(How to complete this task)
Transcribe every entry word for word. Skip the pictures.

Records to process section start

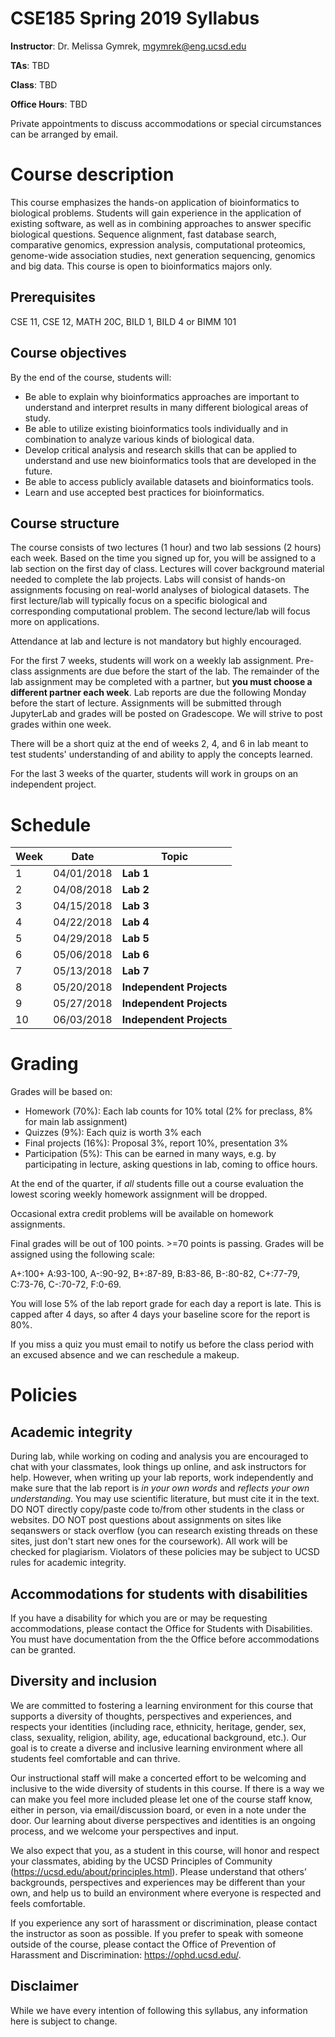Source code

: # CSE185 Spring 2019 Syllabus

**Instructor**: Dr. Melissa Gymrek, mgymrek@eng.ucsd.edu

**TAs**: TBD

**Class**: TBD

**Office Hours**: TBD

Private appointments to discuss accommodations or special circumstances can be arranged by email.

# Course description
This course emphasizes the hands-on application of bioinformatics to biological problems. Students will gain experience in the application of existing software, as well as in combining approaches to answer specific biological questions. Sequence alignment, fast database search, comparative genomics, expression analysis, computational proteomics, genome-wide association studies, next generation sequencing, genomics and big data. This course is open to bioinformatics majors only.

## Prerequisites
CSE 11, CSE 12, MATH 20C, BILD 1, BILD 4 or BIMM 101

## Course objectives
By the end of the course, students will:

* Be able to explain why bioinformatics approaches are important to understand and interpret results in many different biological areas of study.
* Be able to utilize existing bioinformatics tools individually and in combination to analyze various kinds of biological data.
* Develop critical analysis and research skills that can be applied to understand and use new bioinformatics tools that are developed in the future.
* Be able to access publicly available datasets and bioinformatics tools.
* Learn and use accepted best practices for bioinformatics.

## Course structure
The course consists of two lectures (1 hour) and two lab sessions (2 hours) each week. Based on the time you signed up for, you will be assigned to a lab section on the first day of class.
Lectures will cover background material needed to complete the lab projects. Labs will consist of hands-on assignments focusing on real-world analyses of biological datasets.
The first lecture/lab will typically focus on a specific biological and corresponding computational problem. The second lecture/lab will focus more on applications.

Attendance at lab and lecture is not mandatory but highly encouraged.

For the first 7 weeks, students will work on a weekly lab assignment. Pre-class assignments are due before the start of the lab. The remainder of the lab assignment may be completed with a partner, but **you must choose a different partner each week**. Lab reports are due the following Monday before the start of lecture. Assignments will be submitted through JupyterLab and grades will be posted on Gradescope. We will strive to post grades within one week.

There will be a short quiz at the end of weeks 2, 4, and 6 in lab meant to test students' understanding of and ability to apply the concepts learned.

For the last 3 weeks of the quarter, students will work in groups on an independent project.

# Schedule

| Week | Date | Topic |
|----------|----------|-------|
| 1 | 04/01/2018 | **Lab 1** |
| 2 | 04/08/2018 | **Lab 2** |
| 3 | 04/15/2018 | **Lab 3** | 
| 4 | 04/22/2018 | **Lab 4** | 
| 5 | 04/29/2018 | **Lab 5** | 
| 6 | 05/06/2018 | **Lab 6** | 
| 7 | 05/13/2018 | **Lab 7** | 
| 8 | 05/20/2018 | **Independent Projects** |
| 9 | 05/27/2018 | **Independent Projects** |
| 10 | 06/03/2018 | **Independent Projects** |

# Grading
Grades will be based on:

* Homework (70%): Each lab counts for 10% total (2% for preclass, 8% for main lab assignment)
* Quizzes (9%): Each quiz is worth 3% each
* Final projects (16%): Proposal 3%, report 10%, presentation 3%
* Participation (5%): This can be earned in many ways, e.g. by participating in lecture, asking questions in lab, coming to office hours.

At the end of the quarter, if *all* students fille out a course evaluation the lowest scoring weekly homework assignment will be dropped.

Occasional extra credit problems will be available on homework assignments.

Final grades will be out of 100 points. >=70 points is passing. Grades will be assigned using the following scale:

A+:100+
A:93-100, A-:90-92,
B+:87-89, B:83-86, B-:80-82,
C+:77-79, C:73-76, C-:70-72,
F:0-69.

You will lose 5% of the lab report grade for each day a report is late. This is capped after 4 days, so after 4 days your baseline score for the report is 80%.

If you miss a quiz you must email to notify us before the class period with an excused absence and we can reschedule a makeup.

# Policies

## Academic integrity
During lab, while working on coding and analysis you are encouraged to chat with your classmates, look things up online, and ask instructors for help. However, when writing up your lab reports, work independently and make sure that the lab report is *in your own words* and *reflects your own understanding*. You may use scientific literature, but must cite it in the text. DO NOT directly copy/paste code to/from other students in the class or websites. DO NOT post questions about assignments on sites like seqanswers or stack overflow (you can research existing threads on these sites, just don't start new ones for the coursework). All work will be checked for plagiarism. Violators of these policies may be subject to UCSD rules for academic integrity.

## Accommodations for students with disabilities
If you have a disability for which you are or may be requesting accommodations, please contact the Office for Students with Disabilities.  You must have documentation from the the Office before accommodations can be granted.

## Diversity and inclusion
We are committed to fostering a learning environment for this course that supports a diversity of thoughts, perspectives and experiences, and respects your identities (including race, ethnicity, heritage, gender, sex, class, sexuality, religion, ability, age, educational background, etc.).  Our goal is to create a diverse and inclusive learning environment where all students feel comfortable and can thrive. 

Our instructional staff will make a concerted effort to be welcoming and inclusive to the wide diversity of students in this course.  If there is a way we can make you feel more included please let one of the course staff know, either in person, via email/discussion board, or even in a note under the door.  Our learning about diverse perspectives and identities is an ongoing process, and we welcome your perspectives and input.  

We also expect that you, as a student in this course, will honor and respect your classmates, abiding by the UCSD Principles of Community (https://ucsd.edu/about/principles.html).  Please understand that others’ backgrounds, perspectives and experiences may be different than your own, and help us to build an environment where everyone is respected and feels comfortable.

If you experience any sort of harassment or discrimination, please contact the instructor as soon as possible.   If you prefer to speak with someone outside of the course, please contact the Office of Prevention of Harassment and Discrimination: https://ophd.ucsd.edu/. 
## Disclaimer
While we have every intention of following this syllabus, any information here is subject to change.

Records to process section end

(Response area)
Source code

: # CSE185 Spring 2019 Syllabus

**Instructor**: Dr. Melissa Gymrek, mgymrek@eng.ucsd.edu

**TAs**: TBD

**Class**: TBD

**Office Hours**: TBD

Private appointments to discuss accommodations or special circumstances can be arranged by email.

# Course description
This course emphasizes the hands-on application of bioinformatics to biological problems. Students will gain experience in the application of existing software, as well as in combining approaches to answer specific biological questions. Sequence alignment, fast database search, comparative genomics, expression analysis, computational proteomics, genome-wide association studies, next generation sequencing, genomics and big data. This course is open to bioinformatics majors only.

## Prerequisites
CSE 11, CSE 12, MATH 20C, BILD 1, BILD 4 or BIMM 101

## Course objectives
By the end of the course, students will:

* Be able to explain why bioinformatics approaches are important to understand and interpret results in many different biological areas of study.
* Be able to utilize existing bioinformatics tools individually and in combination to analyze various kinds of biological data.
* Develop critical analysis and research skills that can be applied to understand and use new bioinformatics tools that are developed in the future.
* Be able to access publicly available datasets and bioinformatics tools.
* Learn and use accepted best practices for bioinformatics.

## Course structure
The course consists of two lectures (1 hour) and two lab sessions (2 hours) each week. Based on the time you signed up for, you will be assigned to a lab section on the first day of class.
Lectures will cover background material needed to complete the lab projects. Labs will consist of hands-on assignments focusing on real-world analyses of biological datasets.
The first lecture/lab will typically focus on a specific biological and corresponding computational problem. The second lecture/lab will focus more on applications.

Attendance at lab and lecture is not mandatory but highly encouraged.

For the first 7 weeks, students will work on a weekly lab assignment. Pre-class assignments are due before the start of the lab. The remainder of the lab assignment may be completed with a partner, but **you must choose a different partner each week**. Lab reports are due the following Monday before the start of lecture. Assignments will be submitted through JupyterLab and grades will be posted on Gradescope. We will strive to post grades within one week.

There will be a short quiz at the end of weeks 2, 4, and 6 in lab meant to test students' understanding of and ability to apply the concepts learned.

For the last 3 weeks of the quarter, students will work in groups on an independent project.

# Schedule

| Week | Date | Topic |
|----------|----------|-------|
| 1 | 04/01/2018 | **Lab 1** |
| 2 | 04/08/2018 | **Lab 2** |
| 3 | 04/15/2018 | **Lab 3** | 
| 4 | 04/22/2018 | **Lab 4** | 
| 5 | 04/29/2018 | **Lab 5** | 
| 6 | 05/06/2018 | **Lab 6** | 
| 7 | 05/13/2018 | **Lab 7** | 
| 8 | 05/20/2018 | **Independent Projects** |
| 9 | 05/27/2018 | **Independent Projects** |
| 10 | 06/03/2018 | **Independent Projects** |

# Grading
Grades will be based on:

* Homework (70%): Each lab counts for 10% total (2% for preclass, 8% for main lab assignment)
* Quizzes (9%): Each quiz is worth 3% each
* Final projects (16%): Proposal 3%, report 10%, presentation 3%
* Participation (5%): This can be earned in many ways, e.g. by participating in lecture, asking questions in lab, coming to office hours.

At the end of the quarter, if *all* students fille out a course evaluation the lowest scoring weekly homework assignment will be dropped.

Occasional extra credit problems will be available on homework assignments.

Final grades will be out of 100 points. >=70 points is passing. Grades will be assigned using the following scale:

A+:100+
A:93-100, A-:90-92,
B+:87-89, B:83-86, B-:80-82,
C+:77-79, C:73-76, C-:70-72,
F:0-69.

You will lose 5% of the lab report grade for each day a report is late. This is capped after 4 days, so after 4 days your baseline score for the report is 80%.

If you miss a quiz you must email to notify us before the class period with an excused absence and we can reschedule a makeup.

# Policies

## Academic integrity
During lab, while working on coding and analysis you are encouraged to chat with your classmates, look things up online, and ask instructors for help. However, when writing up your lab reports, work independently and make sure that the lab report is *in your own words* and *reflects your own understanding*. You may use scientific literature, but must cite it in the text. DO NOT directly copy/paste code to/from other students in the class or websites. DO NOT post questions about assignments on sites like seqanswers or stack overflow (you can research existing threads on these sites, just don't start new ones for the coursework). All work will be checked for plagiarism. Violators of these policies may be subject to UCSD rules for academic integrity.

## Accommodations for students with disabilities
If you have a disability for which you are or may be requesting accommodations, please contact the Office for Students with Disabilities.  You must have documentation from the the Office before accommodations can be granted.

## Diversity and inclusion
We are committed to fostering a learning environment for this course that supports a diversity of thoughts, perspectives and experiences, and respects your identities (including race, ethnicity, heritage, gender, sex, class, sexuality, religion, ability, age, educational background, etc.).  Our goal is to create a diverse and inclusive learning environment where all students feel comfortable and can thrive. 

Our instructional staff will make a concerted effort to be welcoming and inclusive to the wide diversity of students in this course.  If there is a way we can make you feel more included please let one of the course staff know, either in person, via email/discussion board, or even in a note under the door.  Our learning about diverse perspectives and identities is an ongoing process, and we welcome your perspectives and input.  

We also expect that you, as a student in this course, will honor and respect your classmates, abiding by the UCSD Principles of Community (https://ucsd.edu/about/principles.html).  Please understand that others’ backgrounds, perspectives and experiences may be different than your own, and help us to build an environment where everyone is respected and feels comfortable.

If you experience any sort of harassment or discrimination, please contact the instructor as soon as possible.   If you prefer to speak with someone outside of the course, please contact the Office of Prevention of Harassment and Discrimination: https://ophd.ucsd.edu/. 
## Disclaimer
While we have every intention of following this syllabus, any information here is subject to change.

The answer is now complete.